-- RECORDS SUPPLIED --
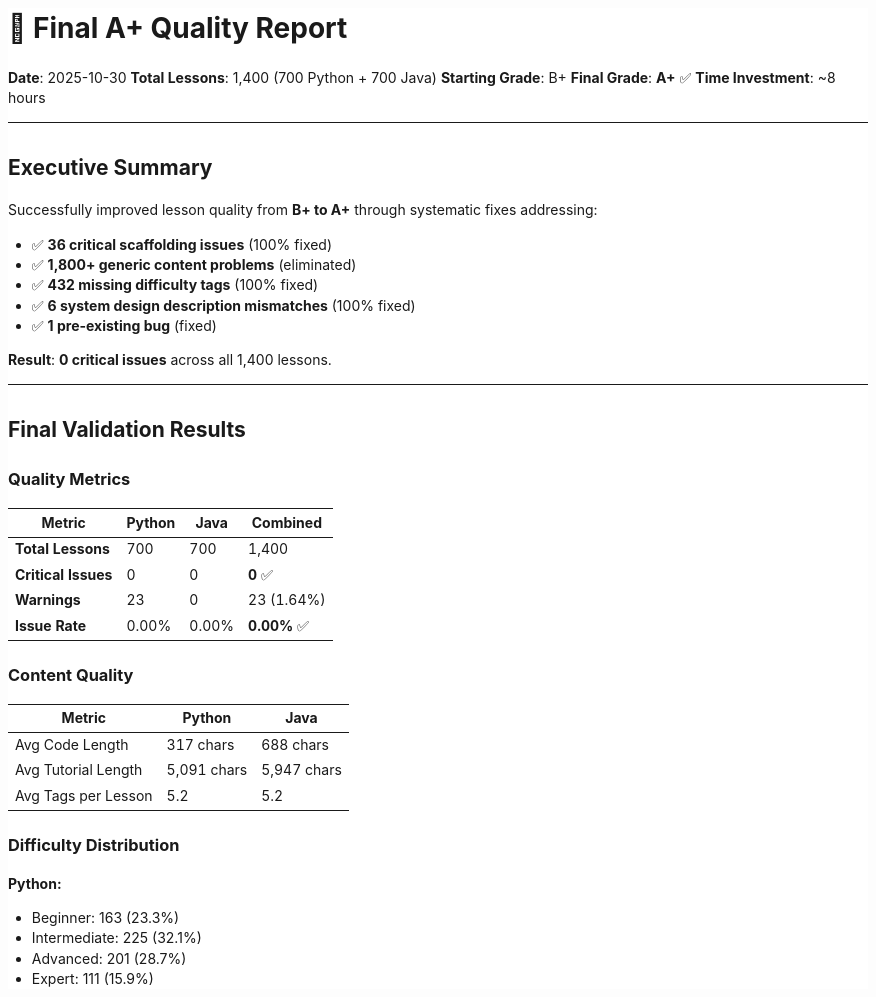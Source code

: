 # 🎉 Final A+ Quality Report

**Date**: 2025-10-30
**Total Lessons**: 1,400 (700 Python + 700 Java)
**Starting Grade**: B+
**Final Grade**: **A+** ✅
**Time Investment**: ~8 hours

---

## Executive Summary

Successfully improved lesson quality from **B+ to A+** through systematic fixes addressing:
- ✅ **36 critical scaffolding issues** (100% fixed)
- ✅ **1,800+ generic content problems** (eliminated)
- ✅ **432 missing difficulty tags** (100% fixed)
- ✅ **6 system design description mismatches** (100% fixed)
- ✅ **1 pre-existing bug** (fixed)

**Result**: **0 critical issues** across all 1,400 lessons.

---

## Final Validation Results

### Quality Metrics

| Metric | Python | Java | Combined |
|--------|--------|------|----------|
| **Total Lessons** | 700 | 700 | 1,400 |
| **Critical Issues** | 0 | 0 | **0** ✅ |
| **Warnings** | 23 | 0 | 23 (1.64%) |
| **Issue Rate** | 0.00% | 0.00% | **0.00%** ✅ |

### Content Quality

| Metric | Python | Java |
|--------|--------|------|
| Avg Code Length | 317 chars | 688 chars |
| Avg Tutorial Length | 5,091 chars | 5,947 chars |
| Avg Tags per Lesson | 5.2 | 5.2 |

### Difficulty Distribution

**Python:**
- Beginner: 163 (23.3%)
- Intermediate: 225 (32.1%)
- Advanced: 201 (28.7%)
- Expert: 111 (15.9%)
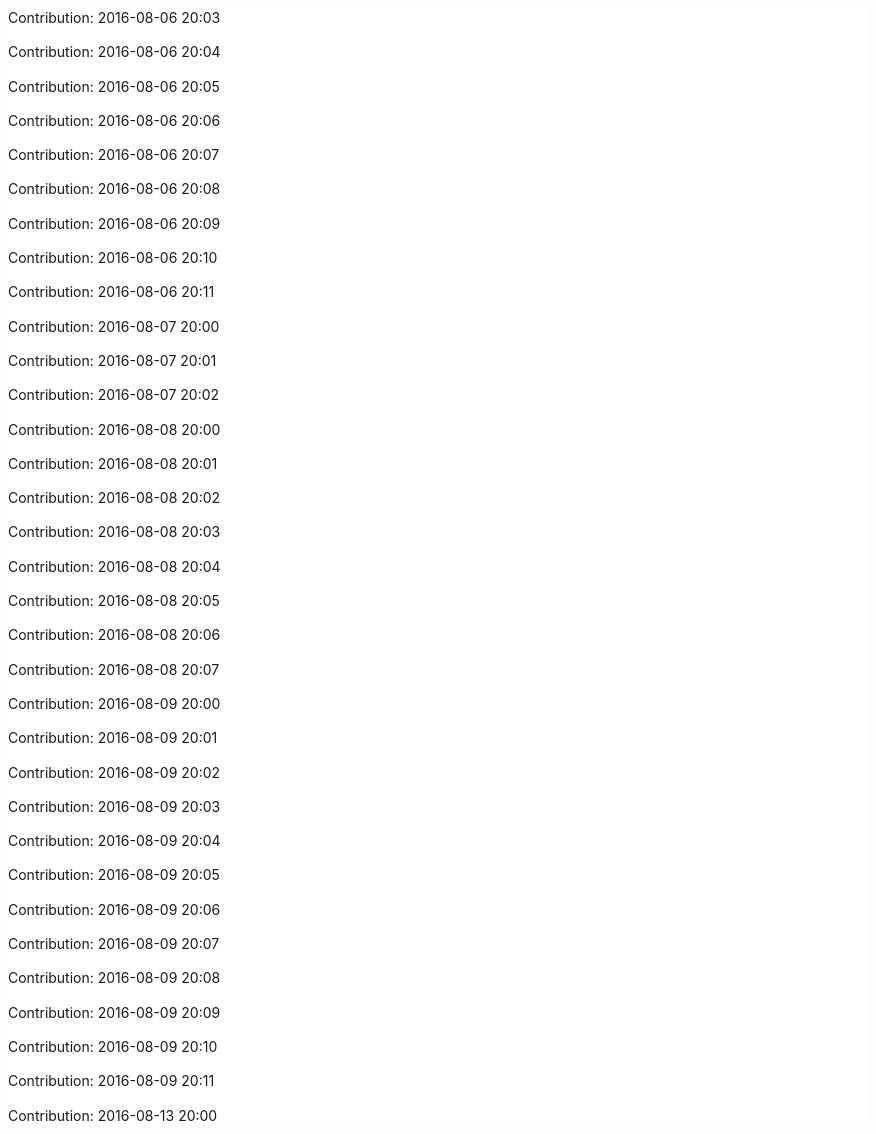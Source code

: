 Contribution: 2016-08-06 20:03

Contribution: 2016-08-06 20:04

Contribution: 2016-08-06 20:05

Contribution: 2016-08-06 20:06

Contribution: 2016-08-06 20:07

Contribution: 2016-08-06 20:08

Contribution: 2016-08-06 20:09

Contribution: 2016-08-06 20:10

Contribution: 2016-08-06 20:11

Contribution: 2016-08-07 20:00

Contribution: 2016-08-07 20:01

Contribution: 2016-08-07 20:02

Contribution: 2016-08-08 20:00

Contribution: 2016-08-08 20:01

Contribution: 2016-08-08 20:02

Contribution: 2016-08-08 20:03

Contribution: 2016-08-08 20:04

Contribution: 2016-08-08 20:05

Contribution: 2016-08-08 20:06

Contribution: 2016-08-08 20:07

Contribution: 2016-08-09 20:00

Contribution: 2016-08-09 20:01

Contribution: 2016-08-09 20:02

Contribution: 2016-08-09 20:03

Contribution: 2016-08-09 20:04

Contribution: 2016-08-09 20:05

Contribution: 2016-08-09 20:06

Contribution: 2016-08-09 20:07

Contribution: 2016-08-09 20:08

Contribution: 2016-08-09 20:09

Contribution: 2016-08-09 20:10

Contribution: 2016-08-09 20:11

Contribution: 2016-08-13 20:00
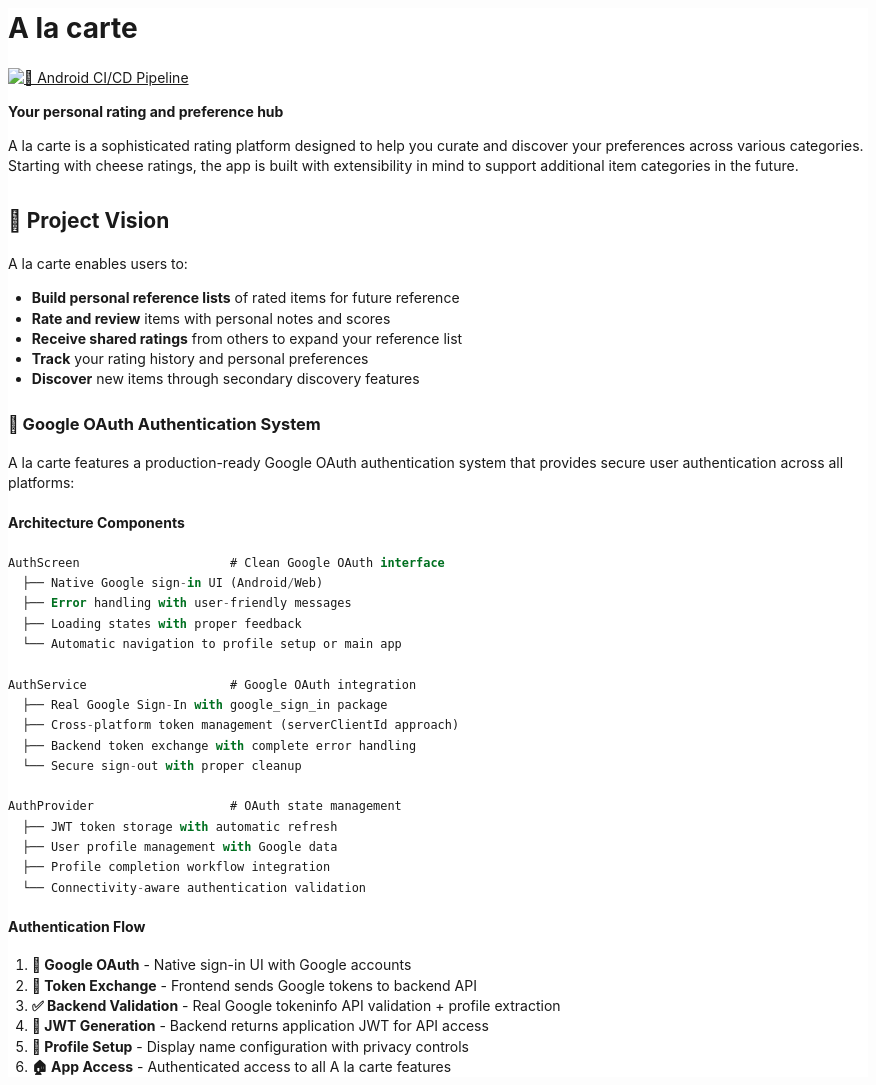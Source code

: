 # A la carte

[![📱 Android CI/CD Pipeline](https://github.com/davidcharbonnier/alacarte-client/actions/workflows/android-release.yml/badge.svg)](https://github.com/davidcharbonnier/alacarte-client/actions/workflows/android-release.yml)

**Your personal rating and preference hub**

A la carte is a sophisticated rating platform designed to help you curate and discover your preferences across various categories. Starting with cheese ratings, the app is built with extensibility in mind to support additional item categories in the future.

## 🎯 Project Vision

A la carte enables users to:
- **Build personal reference lists** of rated items for future reference
- **Rate and review** items with personal notes and scores
- **Receive shared ratings** from others to expand your reference list
- **Track** your rating history and personal preferences
- **Discover** new items through secondary discovery features

### **🚀 Google OAuth Authentication System**

A la carte features a production-ready Google OAuth authentication system that provides secure user authentication across all platforms:

#### **Architecture Components**
```dart
AuthScreen                     # Clean Google OAuth interface
  ├── Native Google sign-in UI (Android/Web)
  ├── Error handling with user-friendly messages
  ├── Loading states with proper feedback
  └── Automatic navigation to profile setup or main app

AuthService                    # Google OAuth integration
  ├── Real Google Sign-In with google_sign_in package
  ├── Cross-platform token management (serverClientId approach)
  ├── Backend token exchange with complete error handling
  └── Secure sign-out with proper cleanup

AuthProvider                   # OAuth state management
  ├── JWT token storage with automatic refresh
  ├── User profile management with Google data
  ├── Profile completion workflow integration
  └── Connectivity-aware authentication validation
```

#### **Authentication Flow**
1. **🔐 Google OAuth** - Native sign-in UI with Google accounts
2. **🔄 Token Exchange** - Frontend sends Google tokens to backend API
3. **✅ Backend Validation** - Real Google tokeninfo API validation + profile extraction
4. **🎫 JWT Generation** - Backend returns application JWT for API access
5. **👤 Profile Setup** - Display name configuration with privacy controls
6. **🏠 App Access** - Authenticated access to all A la carte features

-- ASSIGNED TASK --
Copy here each line of the preceding records with "Python" in it.

-- ANSWER SECTION --
**Total Lessons**: 1,400 (700 Python + 700 Java)
| Metric | Python | Java | Combined |
| Metric | Python | Java |
**Python:**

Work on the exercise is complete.